Lefkaritika is a type of white embroidery art from Cyprus, dating back to at least the fourteenth century. It is an evolution from an older type, called asproploumia. The main stitches of asproploumia survived in the newest type of Lefkaritika. New stitches and motifs are added depending on the skill and creativity of the embroider. Lefkaritika reached a higher level of quality, because of the competition between women, as they were considered to be a centerpiece of a dowry. Each woman had to have an extended collection ready for exhibition on her wedding day. This way a lot of the traditional elements were passed from mother to daughter. Many women practiced embroidery as a profession as well. Women embroideresses in Pano Lefkara, called ploumarisses organised their production from home. Men from Lefkara, called kentitarides, were merchants and they traveled across Europe and Scandinavia. According to tradition, in 15th century Leonardo da Vinci visited Cyprus and took a piece of Lefkara lace back to Italy with him, which today decorates Milan Cathedral.

Artisans of the lace community continue to produce skilled work as an economic activity among women, as they have for centuries, and some aim to preserve the heritage and traditions.

== Centers of production ==
The largest centers of production used to be the villages of Pano Lefkara and Kato Lefkara. Today these embroideries are manufactured all over Cyprus, especially in the villages of Kato Drys, Vavla, Vavatsinia, Ora, Choirokoitia, Skarinou, Dali and Athienou.

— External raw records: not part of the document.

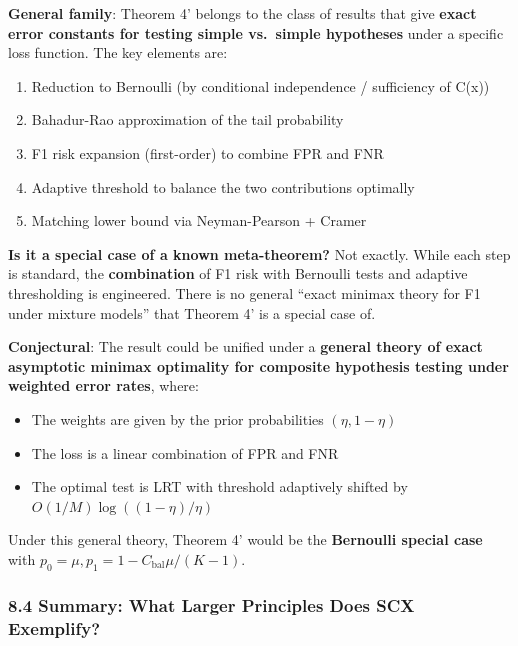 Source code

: \documentclass[
  12pt,
]{article}
\providecommand{\tightlist}{%
  \setlength{\itemsep}{0pt}\setlength{\parskip}{0pt}}
\begin{document}
\textbf{General family}: Theorem 4' belongs to the class of results that
give \textbf{exact error constants for testing simple vs.~simple
hypotheses} under a specific loss function. The key elements are:

\begin{enumerate}
\def\labelenumi{\arabic{enumi}.}
\tightlist
\item
  Reduction to Bernoulli (by conditional independence / sufficiency of
  C(x))
\item
  Bahadur-Rao approximation of the tail probability
\item
  F1 risk expansion (first-order) to combine FPR and FNR
\item
  Adaptive threshold to balance the two contributions optimally
\item
  Matching lower bound via Neyman-Pearson + Cramer
\end{enumerate}

\textbf{Is it a special case of a known meta-theorem?} Not exactly.
While each step is standard, the \textbf{combination} of F1 risk with
Bernoulli tests and adaptive thresholding is engineered. There is no
general ``exact minimax theory for F1 under mixture models'' that
Theorem 4' is a special case of.

\textbf{Conjectural}: The result could be unified under a
\textbf{general theory of exact asymptotic minimax optimality for
composite hypothesis testing under weighted error rates}, where:

\begin{itemize}
\tightlist
\item
  The weights are given by the prior probabilities \((\eta, 1-\eta)\)
\item
  The loss is a linear combination of FPR and FNR
\item
  The optimal test is LRT with threshold adaptively shifted by
  \(O(1/M)\log((1-\eta)/\eta)\)
\end{itemize}

Under this general theory, Theorem 4' would be the \textbf{Bernoulli
special case} with \(p_0 = \mu, p_1 = 1 - C_{\text{bal}}\mu/(K-1)\).

\subsubsection{8.4 Summary: What Larger Principles Does SCX
Exemplify?}\label{summary-what-larger-principles-does-scx-exemplify}
\end{document}
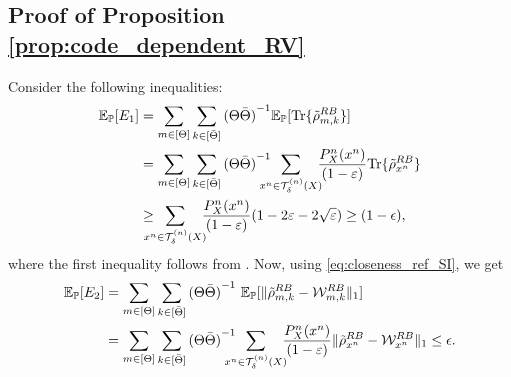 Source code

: \subsection{Proof of Proposition \ref{prop:code_dependent_RV}}
\label{app:prop:code_dependent_RV}
Consider the following inequalities:
\begin{align*}
    \EE_\PP[E_1] &= \sum_{m\in [\Theta]}\sum_{k\in [\bTheta]} {(\Theta\bTheta)}^{-1}\EE_\PP[\Tr\{\rhotilde_{m,k}^{\refe B}\}]\\
    & = \sum_{m\in [\Theta]}\sum_{k\in [\bTheta]} {(\Theta\bTheta)}^{-1}\!\!\!\!\!\!\sum_{\xn \in \Txqc}\!\!\!\frac{P^n_X(\xn)}{(1-\varepsilon)}\Tr\{\rhotilde_{\xn}^{\refe B}\}\\
    & \geq \!\!\!\!\!\!\sum_{\xn \in \Txqc}\!\!\!\frac{P^n_X(\xn)}{(1-\varepsilon)}(1-2\varepsilon-2\sqrt{\varepsilon}) \geq (1-\epsilon),
\end{align*}
where the first inequality follows from \cite[Eqn. 23]{wilde_e}. Now, using \eqref{eq:closeness_ref_SI}, we get 
\begin{align*}
    \EE_\PP[E_2] &= \sum_{m\in [\Theta]}\sum_{k\in [\bTheta]}{(\Theta\bTheta)}^{-1}\ \EE_\PP[\|\rhotilde_{m,k}^{\refe B} - \calW^{\refe B}_{m,k}\|_1]\\
    &= \sum_{m\in [\Theta]}\sum_{k\in [\bTheta]} {(\Theta\bTheta)}^{-1}\!\!\!\!\!\!\sum_{\xn \in \Txqc}\!\!\!\frac{P^n_X(\xn)}{(1-\varepsilon)}\|\rhotilde_{\xn}^{\refe B} - \calW^{\refe B}_{\xn}\|_1\leq \epsilon.
\end{align*}
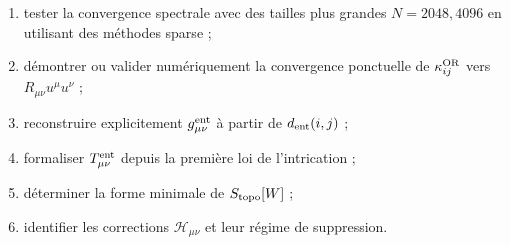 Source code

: \documentclass[11pt,a4paper]{article}
\begin{document}
\begin{enumerate}
    \item tester la convergence spectrale avec des tailles plus grandes
    \(N=2048,4096\) en utilisant des méthodes sparse ;
    \item démontrer ou valider numériquement la convergence ponctuelle de
    \(\kappa_{ij}^{\rm OR}\) vers \(R_{\mu\nu}u^\mu u^\nu\) ;
    \item reconstruire explicitement \(g_{\mu\nu}^{\rm ent}\) à partir de
    \(d_{\rm ent}(i,j)\) ;
    \item formaliser \(T_{\mu\nu}^{\rm ent}\) depuis la première loi de
    l'intrication ;
    \item déterminer la forme minimale de \(S_{\rm topo}[W]\) ;
    \item identifier les corrections \(\mathcal{H}_{\mu\nu}\) et leur régime
    de suppression.
\end{enumerate}
\end{document}
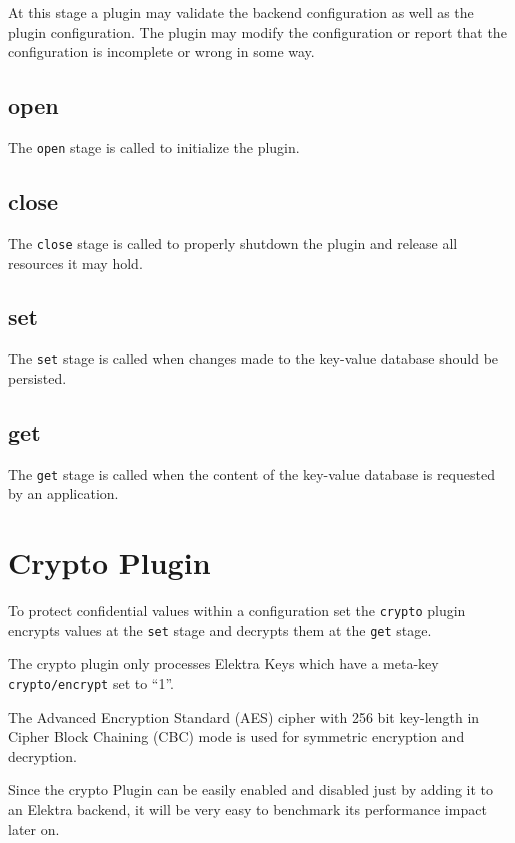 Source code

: At this stage a plugin may validate the backend configuration as well as
the plugin configuration. The plugin may modify the configuration or
report that the configuration is incomplete or wrong in some way.

\subsection{open}\label{open}

The \texttt{open} stage is called to initialize the plugin.

\subsection{close}\label{close}

The \texttt{close} stage is called to properly shutdown the plugin and
release all resources it may hold.

\subsection{set}\label{set}

The \texttt{set} stage is called when changes made to the key-value
database should be persisted.

\subsection{get}\label{get}

The \texttt{get} stage is called when the content of the key-value
database is requested by an application.

\section{Crypto Plugin}\label{crypto-plugin}

To protect confidential values within a configuration set the
\texttt{crypto} plugin encrypts values at the \texttt{set} stage and
decrypts them at the \texttt{get} stage.

The crypto plugin only processes Elektra Keys which have a meta-key
\texttt{crypto/encrypt} set to ``1''.

The Advanced Encryption Standard (AES) cipher with 256 bit key-length in
Cipher Block Chaining (CBC) mode is used for symmetric encryption and
decryption.

Since the crypto Plugin can be easily enabled and disabled just by adding it to an Elektra backend,
it will be very easy to benchmark its performance impact later on.

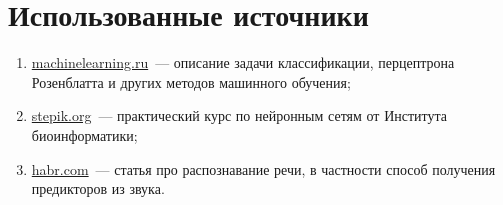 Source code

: \section{Использованные источники}
	\begin{enumerate}
		\item \href{http://www.machinelearning.ru/wiki/index.php}{machinelearning.ru}~--- описание задачи классификации,
				перцептрона Розенблатта и других методов машинного обучения;
		\item \href{https://stepik.org/course/401}{stepik.org}~--- практический курс по нейронным
				сетям от Института биоинформатики;
		\item \href{https://habr.com/post/226143}{habr.com}~--- статья про распознавание речи,
				в частности способ получения предикторов из звука.
	\end{enumerate} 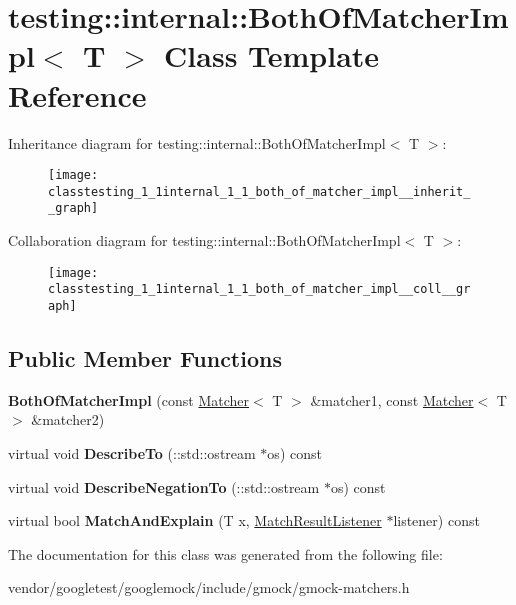 \hypertarget{classtesting_1_1internal_1_1_both_of_matcher_impl}{}\section{testing\+:\+:internal\+:\+:Both\+Of\+Matcher\+Impl$<$ T $>$ Class Template Reference}
\label{classtesting_1_1internal_1_1_both_of_matcher_impl}


Inheritance diagram for testing\+:\+:internal\+:\+:Both\+Of\+Matcher\+Impl$<$ T $>$\+:
\nopagebreak
\begin{figure}[H]
\begin{center}
\leavevmode
\texttt{[image: classtesting\_1\_1internal\_1\_1\_both\_of\_matcher\_impl\_\_inherit\_\_graph]}
\end{center}
\end{figure}


Collaboration diagram for testing\+:\+:internal\+:\+:Both\+Of\+Matcher\+Impl$<$ T $>$\+:
\nopagebreak
\begin{figure}[H]
\begin{center}
\leavevmode
\texttt{[image: classtesting\_1\_1internal\_1\_1\_both\_of\_matcher\_impl\_\_coll\_\_graph]}
\end{center}
\end{figure}
\subsection*{Public Member Functions}
\begin{DoxyCompactItemize}
\item 
\mbox{\label{classtesting_1_1internal_1_1_both_of_matcher_impl_a41760fcb35ba18ac2a0eb580ac61ea9a}} 
{\bfseries Both\+Of\+Matcher\+Impl} (const \hyperlink{classtesting_1_1_matcher}{Matcher}$<$ T $>$ \&matcher1, const \hyperlink{classtesting_1_1_matcher}{Matcher}$<$ T $>$ \&matcher2)
\item 
\mbox{\label{classtesting_1_1internal_1_1_both_of_matcher_impl_a3a1f92f7b093d36ab38c35fbcae4ce4d}} 
virtual void {\bfseries Describe\+To} (\+::std\+::ostream $\ast$os) const
\item 
\mbox{\label{classtesting_1_1internal_1_1_both_of_matcher_impl_a4f6017c7aca6e5c8166ff4c613d8dbec}} 
virtual void {\bfseries Describe\+Negation\+To} (\+::std\+::ostream $\ast$os) const
\item 
\mbox{\label{classtesting_1_1internal_1_1_both_of_matcher_impl_a4f3e5edf69d168fef8bec577313748f4}} 
virtual bool {\bfseries Match\+And\+Explain} (T x, \hyperlink{classtesting_1_1_match_result_listener}{Match\+Result\+Listener} $\ast$listener) const
\end{DoxyCompactItemize}


The documentation for this class was generated from the following file\+:\begin{DoxyCompactItemize}
\item 
vendor/googletest/googlemock/include/gmock/gmock-\/matchers.\+h\end{DoxyCompactItemize}
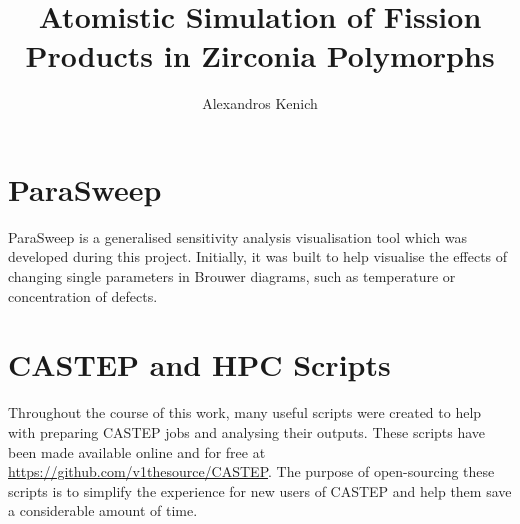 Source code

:\documentclass[a4paper,12pt,twoside]{report}
\begin{document}
\title{\LARGE {\bf Atomistic Simulation of Fission Products in Zirconia Polymorphs}\\
 \vspace*{6mm}
}

\author{Alexandros Kenich}

\normallinespacing
\maketitle



\preface


%
%

\body

\doublespacing









\label{References}
\renewcommand\bibname{References}



\appendix
\label{Appendix}

\chapter{ParaSweep}

ParaSweep is a generalised sensitivity analysis visualisation tool which was developed during this project. Initially, it was built to help visualise the effects of changing single parameters in Brouwer diagrams, such as temperature or concentration of defects. 


\chapter{CASTEP and HPC Scripts}

Throughout the course of this work, many useful scripts were created to help with preparing CASTEP jobs and analysing their outputs. These scripts have been made available online and for free at \href{https://github.com/v1thesource/CASTEP}{https://github.com/v1thesource/CASTEP}. The purpose of open-sourcing these scripts is to simplify the experience for new users of CASTEP and help them save a considerable amount of time.
\end{document}
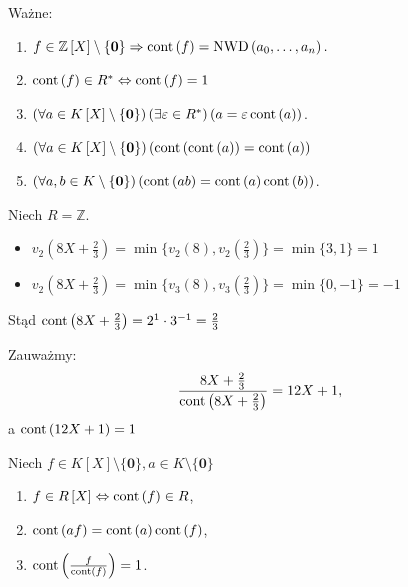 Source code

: \begin{remark}
	Ważne:
	\begin{enumerate}[label=\roman*)]
		\item $f\in \mathbb{Z} \left[ X \right] \setminus \{\mathbf{0}\} \implies \cont\left( f \right) = \text{NWD}\left( a_0,\ldots,a_{n}  \right) .$
		\item $\cont\left( f \right) \in R^{\ast} \iff \cont\left( f \right) = 1$
		\item $\left(\forall a \in K\left[ X \right] \setminus \{\mathbf{0}\}  \right)\left(\exists \varepsilon \in R^{\ast}  \right)\left( a = \varepsilon \cont \left( a \right)  \right)   $.
		\item $\left(\forall a \in K\left[ X \right] \setminus \{\mathbf{0}\}  \right)\left( \cont \left( \cont \left( a \right)  \right) = \cont \left( a \right)  \right)  $
		\item $\left(\forall a,b \in K\setminus \{\mathbf{0}\}  \right)\left( \cont \left( ab \right) = \cont \left( a \right) \cont \left( b \right)  \right)  $.
	\end{enumerate}
\end{remark} 
\begin{eg}
	Niech $R = \mathbb{Z} $.
	\begin{itemize}
		\item $v_2\left( 8X + \frac{2}{3} \right) = \min \{v_2\left( 8 \right) , v_2\left( \frac{2}{3} \right) \} = \min \{3,1\} = 1$
		\item $v_2\left( 8X + \frac{2}{3} \right) = \min \{v_3\left( 8 \right) , v_3\left( \frac{2}{3} \right) \} = \min \{0, -1\} = -1$
	\end{itemize}
	Stąd $\cont \left( 8X + \frac{2}{3} \right) = 2^{1}\cdot 3^{-1} = \frac{2}{3}$ 
	
	Zauważmy: 
	\[
		\frac{8X + \frac{2}{3}}{\cont \left( 8X + \frac{2}{3} \right) } = 12X + 1 
	,\]
	a $\cont \left( 12X + 1 \right) = 1$
\end{eg} 
\begin{lemma}
	Niech $f\in K\left[ X \right] \setminus \{\mathbf{0}\}, a \in K\setminus \{\mathbf{0}\}  $
	\begin{enumerate}[label=\arabic*)]
		\item $f \in R\left[ X \right] \iff \cont \left( f \right) \in R$,
		\item $\cont \left( af \right) = \cont \left( a \right) \cont \left( f \right) $,
		\item $\cont \left( \frac{f}{\cont \left( f \right) } \right) = 1$.
	\end{enumerate}
\end{lemma} 

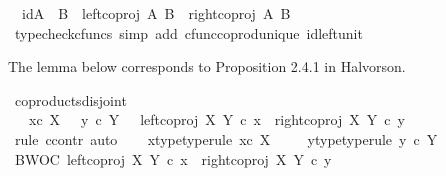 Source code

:\begin{isabellebody}
\ \ {\isachardoublequoteopen}id{\isacharparenleft}{\kern0pt}A\ {\isasymCoprod}\ B{\isacharparenright}{\kern0pt}\ {\isacharequal}{\kern0pt}\ {\isacharparenleft}{\kern0pt}left{\isacharunderscore}{\kern0pt}coproj\ A\ B{\isacharparenright}{\kern0pt}\ {\isasymamalg}\ {\isacharparenleft}{\kern0pt}right{\isacharunderscore}{\kern0pt}coproj\ A\ B{\isacharparenright}{\kern0pt}{\isachardoublequoteclose}\isanewline
%
\isadelimproof
\ \ \ \ %
\endisadelimproof
%
\isatagproof
{}\isamarkupfalse%
\ {\isacharparenleft}{\kern0pt}typecheck{\isacharunderscore}{\kern0pt}cfuncs{\isacharcomma}{\kern0pt}\ simp\ add{\isacharcolon}{\kern0pt}\ cfunc{\isacharunderscore}{\kern0pt}coprod{\isacharunderscore}{\kern0pt}unique\ id{\isacharunderscore}{\kern0pt}left{\isacharunderscore}{\kern0pt}unit{}{\isacharparenright}{\kern0pt}%
\endisatagproof
{\isafoldproof}%
%
\isadelimproof
%
\endisadelimproof
%
\begin{isamarkuptext}%
The lemma below corresponds to Proposition 2.4.1 in Halvorson.%
\end{isamarkuptext}\isamarkuptrue%
\isamarkupfalse%
\ coproducts{\isacharunderscore}{\kern0pt}disjoint{\isacharcolon}{\kern0pt}\isanewline
\ \ {\isachardoublequoteopen}\ x{\isasymin}\isactrlsub c\ X\ {\isasymLongrightarrow}\ \ y\ {\isasymin}\isactrlsub c\ Y\ {\isasymLongrightarrow}\ \ {\isacharparenleft}{\kern0pt}left{\isacharunderscore}{\kern0pt}coproj\ X\ Y{\isacharparenright}{\kern0pt}\ {\isasymcirc}\isactrlsub c\ x\ {\isasymnoteq}\ {\isacharparenleft}{\kern0pt}right{\isacharunderscore}{\kern0pt}coproj\ X\ Y{\isacharparenright}{\kern0pt}\ {\isasymcirc}\isactrlsub c\ y{\isachardoublequoteclose}\isanewline
%
\isadelimproof
%
\endisadelimproof
%
\isatagproof
{}\isamarkupfalse%
\ {\isacharparenleft}{\kern0pt}rule\ ccontr{\isacharcomma}{\kern0pt}\ auto{\isacharparenright}{\kern0pt}\isanewline
\ \ \isamarkupfalse%
\ x{\isacharunderscore}{\kern0pt}type{\isacharbrackleft}{\kern0pt}type{\isacharunderscore}{\kern0pt}rule{\isacharbrackright}{\kern0pt}{\isacharcolon}{\kern0pt}\ {\isachardoublequoteopen}x{\isasymin}\isactrlsub c\ X{\isachardoublequoteclose}\ \isanewline
\ \ \isamarkupfalse%
\ y{\isacharunderscore}{\kern0pt}type{\isacharbrackleft}{\kern0pt}type{\isacharunderscore}{\kern0pt}rule{\isacharbrackright}{\kern0pt}{\isacharcolon}{\kern0pt}\ {\isachardoublequoteopen}y\ {\isasymin}\isactrlsub c\ Y{\isachardoublequoteclose}\isanewline
\ \ \isamarkupfalse%
\ BWOC{\isacharcolon}{\kern0pt}\ {\isachardoublequoteopen}{\isacharparenleft}{\kern0pt}{\isacharparenleft}{\kern0pt}left{\isacharunderscore}{\kern0pt}coproj\ X\ Y{\isacharparenright}{\kern0pt}\ {\isasymcirc}\isactrlsub c\ x\ {\isacharequal}{\kern0pt}\ {\isacharparenleft}{\kern0pt}right{\isacharunderscore}{\kern0pt}coproj\ X\ Y{\isacharparenright}{\kern0pt}\ {\isasymcirc}\isactrlsub c\ y{\isacharparenright}{\kern0pt}{\isachardoublequoteclose}\isanewline

\end{isabellebody}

== Materials and technique ==
The first Lefkara lace was made from the local white cotton fabric produced in Cyprus. A combination of stitches and cuts is used. The large embroideries called tagiades are added to dantela Venis (Venice lace), pittota, gyroulota and liminota patterns. Their name comes from the Italian Punto Tagliato, a kind of a cut design popular in Italy during the 16th century, According to the Cyprus Handicraft Service the different motifs for Lefkara lace add to more than 650.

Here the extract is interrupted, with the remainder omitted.